What is expected: Report how many lines below include "your", giving the figure alone.

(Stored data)
+++
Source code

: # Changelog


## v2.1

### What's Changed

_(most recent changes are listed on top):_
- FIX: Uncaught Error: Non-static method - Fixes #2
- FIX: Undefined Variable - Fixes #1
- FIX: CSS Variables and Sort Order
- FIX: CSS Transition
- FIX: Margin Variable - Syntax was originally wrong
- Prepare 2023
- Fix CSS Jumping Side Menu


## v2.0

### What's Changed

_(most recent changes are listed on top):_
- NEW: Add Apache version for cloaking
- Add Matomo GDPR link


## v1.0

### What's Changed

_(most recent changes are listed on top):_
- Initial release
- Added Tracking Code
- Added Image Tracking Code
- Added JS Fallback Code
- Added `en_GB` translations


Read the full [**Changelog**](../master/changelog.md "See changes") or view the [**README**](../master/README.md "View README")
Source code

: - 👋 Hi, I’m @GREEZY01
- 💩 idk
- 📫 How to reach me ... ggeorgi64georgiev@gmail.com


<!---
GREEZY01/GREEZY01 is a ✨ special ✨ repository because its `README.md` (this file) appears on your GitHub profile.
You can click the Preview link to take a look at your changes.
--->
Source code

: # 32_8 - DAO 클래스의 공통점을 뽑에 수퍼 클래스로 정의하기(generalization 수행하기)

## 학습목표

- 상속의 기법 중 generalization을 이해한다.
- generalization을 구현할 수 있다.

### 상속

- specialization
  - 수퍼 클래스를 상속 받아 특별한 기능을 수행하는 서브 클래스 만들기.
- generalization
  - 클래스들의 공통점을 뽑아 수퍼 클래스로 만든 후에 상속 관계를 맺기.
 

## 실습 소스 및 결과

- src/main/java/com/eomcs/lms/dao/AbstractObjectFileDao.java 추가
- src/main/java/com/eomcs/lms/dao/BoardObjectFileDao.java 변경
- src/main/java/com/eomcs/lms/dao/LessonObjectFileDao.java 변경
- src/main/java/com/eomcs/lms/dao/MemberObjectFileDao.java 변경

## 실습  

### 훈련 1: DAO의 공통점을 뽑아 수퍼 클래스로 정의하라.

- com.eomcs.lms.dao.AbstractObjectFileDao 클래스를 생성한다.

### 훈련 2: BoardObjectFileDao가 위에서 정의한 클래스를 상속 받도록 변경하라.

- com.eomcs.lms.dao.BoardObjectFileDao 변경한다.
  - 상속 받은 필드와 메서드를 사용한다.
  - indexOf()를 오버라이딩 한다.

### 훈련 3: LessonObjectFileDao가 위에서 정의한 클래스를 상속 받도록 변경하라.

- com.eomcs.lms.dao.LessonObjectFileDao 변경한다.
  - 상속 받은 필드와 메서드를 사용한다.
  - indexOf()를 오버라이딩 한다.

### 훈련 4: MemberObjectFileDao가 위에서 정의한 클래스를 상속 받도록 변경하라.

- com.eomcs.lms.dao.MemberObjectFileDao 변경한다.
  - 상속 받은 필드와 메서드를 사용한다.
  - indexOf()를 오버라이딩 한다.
+++
Response to this task: 2